Young's convolution inequality

In real analysis, the following result is called Young's convolution inequality:^[2]

Suppose ${\displaystyle f}$  is in the Lebesgue space ${\displaystyle L^{p}(\mathbb {R} ^{d})}$  and ${\displaystyle g}$  is in ${\displaystyle L^{q}(\mathbb {R} ^{d})}$  and $${\displaystyle {\frac {1}{p}}+{\frac {1}{q}}={\frac {1}{r}}+1}$$  with ${\displaystyle 1\leq p,q,r\leq \infty .}$  Then $${\displaystyle \|f*g\|_{r}\leq \|f\|_{p}\|g\|_{q}.}$$ 

Here the star denotes convolution, ${\displaystyle L^{p}}$  is Lebesgue space, and $${\displaystyle \|f\|_{p}={\Bigl (}\int _{\mathbb {R} ^{d}}|f(x)|^{p}\,dx{\Bigr )}^{1/p}}$$  denotes the usual ${\displaystyle L^{p}}$  norm.

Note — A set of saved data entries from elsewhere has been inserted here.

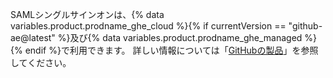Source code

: SAMLシングルサインオンは、{% data variables.product.prodname_ghe_cloud %}{% if currentVersion == "github-ae@latest" %}及び{% data variables.product.prodname_ghe_managed %}{% endif %}で利用できます。 詳しい情報については「[GitHubの製品](/articles/githubs-products)」を参照してください。
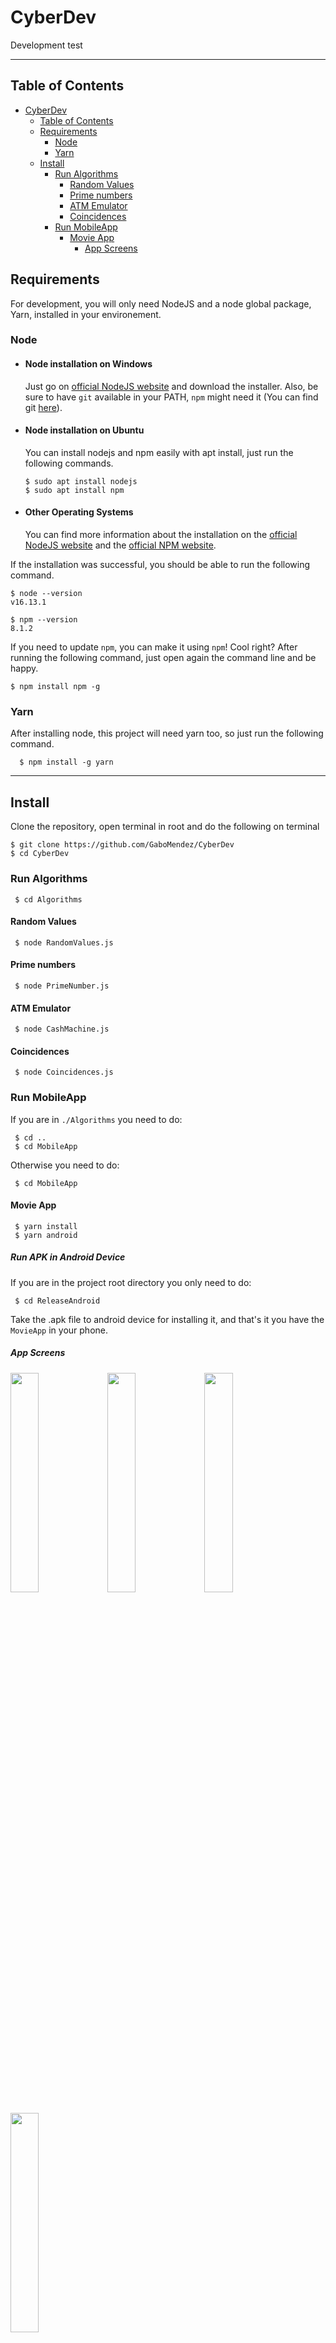 # CyberDev
Development test

---
## Table of Contents

- [CyberDev](#cyberdev)
  - [Table of Contents](#table-of-contents)
  - [Requirements](#requirements)
    - [Node](#node)
    - [Yarn](#yarn)
  - [Install](#install)
    - [Run Algorithms](#run-algorithms)
      - [Random Values](#random-values)
      - [Prime numbers](#prime-numbers)
      - [ATM Emulator](#atm-emulator)
      - [Coincidences](#coincidences)
    - [Run MobileApp](#run-mobileapp)
      - [Movie App](#movie-app)
        - [App Screens](#app-screens)

## Requirements

For development, you will only need NodeJS and a node global package, Yarn, installed in your environement.

### Node

- #### Node installation on Windows

  Just go on [official NodeJS website](https://nodejs.org/) and download the installer.
  Also, be sure to have `git` available in your PATH, `npm` might need it (You can find git [here](https://git-scm.com/)).

- #### Node installation on Ubuntu

  You can install nodejs and npm easily with apt install, just run the following commands.

      $ sudo apt install nodejs
      $ sudo apt install npm

- #### Other Operating Systems
  You can find more information about the installation on the [official NodeJS website](https://nodejs.org/) and the [official NPM website](https://npmjs.org/).

If the installation was successful, you should be able to run the following command.

    $ node --version
    v16.13.1

    $ npm --version
    8.1.2

If you need to update `npm`, you can make it using `npm`! Cool right? After running the following command, just open again the command line and be happy.

    $ npm install npm -g

### Yarn

After installing node, this project will need yarn too, so just run the following command.

      $ npm install -g yarn

---

## Install

Clone the repository, open terminal in root and do the following on terminal

    $ git clone https://github.com/GaboMendez/CyberDev
    $ cd CyberDev

### Run Algorithms

     $ cd Algorithms

#### Random Values

     $ node RandomValues.js

#### Prime numbers

     $ node PrimeNumber.js

#### ATM Emulator

     $ node CashMachine.js

#### Coincidences

     $ node Coincidences.js

### Run MobileApp

If you are in `./Algorithms` you need to do:

     $ cd ..
     $ cd MobileApp

Otherwise you need to do:

     $ cd MobileApp

#### Movie App

     $ yarn install
     $ yarn android
     
##### Run APK in Android Device

If you are in the project root directory you only need to do:

     $ cd ReleaseAndroid
     
Take the .apk file to android device for installing it, and that's it you have the `MovieApp` in your phone.

##### App Screens

<p aling="center">
<img src="https://i.ibb.co/4TWqbx7/Home.png" width="30%" />
<img src="https://i.ibb.co/dgQbhSV/Detail01.png" width="30%" />
<img src="https://i.ibb.co/MC1bmTG/Detail02.png" width="30%" /> 
</p>
<p aling="center">
<img src="https://i.ibb.co/z43ZxrW/Favorites.png" width="30%" /> 
</p>
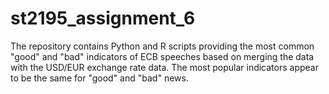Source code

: # st2195_assignment_6
The repository contains Python and R scripts providing the most common "good" and "bad" indicators of ECB speeches based on merging the data with the USD/EUR exchange rate data. The most popular indicators appear to be the same for "good" and "bad" news.
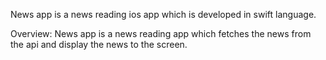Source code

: News app is a news reading ios app which is developed in swift language.

Overview:
News app is a news reading app which fetches the news from the api and display the news to the screen.
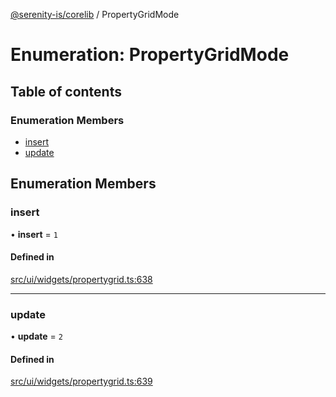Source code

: [@serenity-is/corelib](../README.md) / PropertyGridMode

# Enumeration: PropertyGridMode

## Table of contents

### Enumeration Members

- [insert](PropertyGridMode.md#insert)
- [update](PropertyGridMode.md#update)

## Enumeration Members

### insert

• **insert** = ``1``

#### Defined in

[src/ui/widgets/propertygrid.ts:638](https://github.com/serenity-is/serenity/blob/master/packages/corelib/src/ui/widgets/propertygrid.ts#L638)

___

### update

• **update** = ``2``

#### Defined in

[src/ui/widgets/propertygrid.ts:639](https://github.com/serenity-is/serenity/blob/master/packages/corelib/src/ui/widgets/propertygrid.ts#L639)
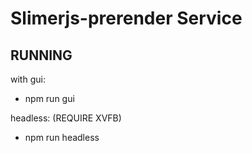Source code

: Slimerjs-prerender Service
===========================

## RUNNING

with gui:
* npm run gui

headless: (REQUIRE XVFB)
* npm run headless

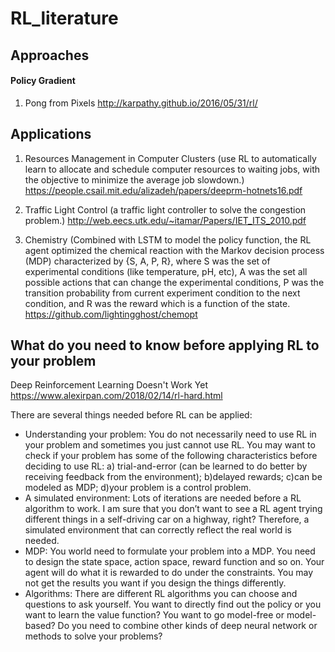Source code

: # RL_literature

## Approaches

#### Policy Gradient
1. Pong from Pixels http://karpathy.github.io/2016/05/31/rl/  



## Applications

1. Resources Management in Computer Clusters (use RL to automatically learn to allocate and schedule computer resources to waiting jobs, with the objective to minimize the average job slowdown.)  https://people.csail.mit.edu/alizadeh/papers/deeprm-hotnets16.pdf

2. Traffic Light Control (a traffic light controller to solve the congestion problem.) http://web.eecs.utk.edu/~itamar/Papers/IET_ITS_2010.pdf

3. Chemistry (Combined with LSTM to model the policy function, the RL agent optimized the chemical reaction with the Markov decision process (MDP) characterized by {S, A, P, R}, where S was the set of experimental conditions (like temperature, pH, etc), A was the set all possible actions that can change the experimental conditions, P was the transition probability from current experiment condition to the next condition, and R was the reward which is a function of the state. https://github.com/lightingghost/chemopt

## What do you need to know before applying RL to your problem

Deep Reinforcement Learning Doesn't Work Yet
https://www.alexirpan.com/2018/02/14/rl-hard.html

There are several things needed before RL can be applied:

* Understanding your problem: You do not necessarily need to use RL in your problem and sometimes you just cannot use RL. You may want to check if your problem has some of the following characteristics before deciding to use RL: a) trial-and-error (can be learned to do better by receiving feedback from the environment); b)delayed rewards; c)can be modeled as MDP; d)your problem is a control problem.
* A simulated environment: Lots of iterations are needed before a RL algorithm to work. I am sure that you don’t want to see a RL agent trying different things in a self-driving car on a highway, right? Therefore, a simulated environment that can correctly reflect the real world is needed.
* MDP: You world need to formulate your problem into a MDP. You need to design the state space, action space, reward function and so on. Your agent will do what it is rewarded to do under the constraints. You may not get the results you want if you design the things differently.
* Algorithms: There are different RL algorithms you can choose and questions to ask yourself. You want to directly find out the policy or you want to learn the value function? You want to go model-free or model-based? Do you need to combine other kinds of deep neural network or methods to solve your problems?

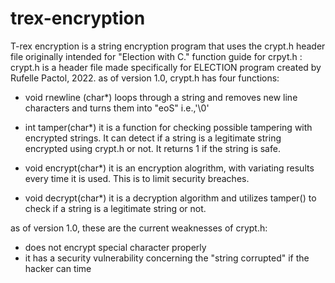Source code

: # trex-encryption
T-rex encryption is a string encryption program that uses the crypt.h header file originally intended for "Election with C."
function guide for crpyt.h :
crypt.h is a header file made specifically for ELECTION program created by Rufelle Pactol, 2022.
as of version 1.0, crypt.h has four functions:

- void rnewline (char*)
	loops through a string and removes new line characters and turns them into "eoS" i.e.,'\0'

- int tamper(char*)
	it is a function for checking possible tampering with encrypted strings. It can detect if a string is a legitimate string encrypted using
	crypt.h or not. It returns 1 if the string is safe.

- void encrypt(char*)
	it is an encryption alogrithm, with variating results every time it is used. This is to limit security breaches.
	
	
- void decrypt(char*)
	it is a decryption algorithm and utilizes tamper() to check if a string is a legitimate string or not. 


as of version 1.0, these are the current weaknesses of crypt.h:
- does not encrypt special character properly
- it has a security vulnerability concerning the "string corrupted" if the hacker can time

Equivalently, if ${\displaystyle p,q,r\geq 1}$  and ${\textstyle {\frac {1}{p}}+{\frac {1}{q}}+{\frac {1}{r}}=2}$  then $${\displaystyle \left|\int _{\mathbb {R} ^{d}}\int _{\mathbb {R} ^{d}}f(x)g(x-y)h(y)\,\mathrm {d} x\,\mathrm {d} y\right|\leq \left(\int _{\mathbb {R} ^{d}}\vert f\vert ^{p}\right)^{\frac {1}{p}}\left(\int _{\mathbb {R} ^{d}}\vert g\vert ^{q}\right)^{\frac {1}{q}}\left(\int _{\mathbb {R} ^{d}}\vert h\vert ^{r}\right)^{\frac {1}{r}}}$$ 

Young's convolution inequality has a natural generalization in which we replace ${\displaystyle \mathbb {R} ^{d}}$  by a unimodular group ${\displaystyle G.}$  If we let ${\displaystyle \mu }$  be a bi-invariant Haar measure on ${\displaystyle G}$  and we let ${\displaystyle f,g:G\to \mathbb {R} }$  or ${\displaystyle \mathbb {C} }$  be integrable functions, then we define ${\displaystyle f*g}$  by $${\displaystyle f*g(x)=\int _{G}f(y)g(y^{-1}x)\,\mathrm {d} \mu (y).}$$  Then in this case, Young's inequality states that for ${\displaystyle f\in L^{p}(G,\mu )}$  and ${\displaystyle g\in L^{q}(G,\mu )}$  and ${\displaystyle p,q,r\in [1,\infty ]}$  such that $${\displaystyle {\frac {1}{p}}+{\frac {1}{q}}={\frac {1}{r}}+1}$$  we have a bound $${\displaystyle \lVert f*g\rVert _{r}\leq \lVert f\rVert _{p}\lVert g\rVert _{q}.}$$  Equivalently, if ${\displaystyle p,q,r\geq 1}$  and ${\textstyle {\frac {1}{p}}+{\frac {1}{q}}+{\frac {1}{r}}=2}$  then $${\displaystyle \left|\int _{G}\int _{G}f(x)g(y^{-1}x)h(y)\,\mathrm {d} \mu (x)\,\mathrm {d} \mu (y)\right|\leq \left(\int _{G}\vert f\vert ^{p}\right)^{\frac {1}{p}}\left(\int _{G}\vert g\vert ^{q}\right)^{\frac {1}{q}}\left(\int _{G}\vert h\vert ^{r}\right)^{\frac {1}{r}}.}$$  Since ${\displaystyle \mathbb {R} ^{d}}$  is in fact a locally compact abelian group (and therefore unimodular) with the Lebesgue measure the desired Haar measure, this is in fact a generalization.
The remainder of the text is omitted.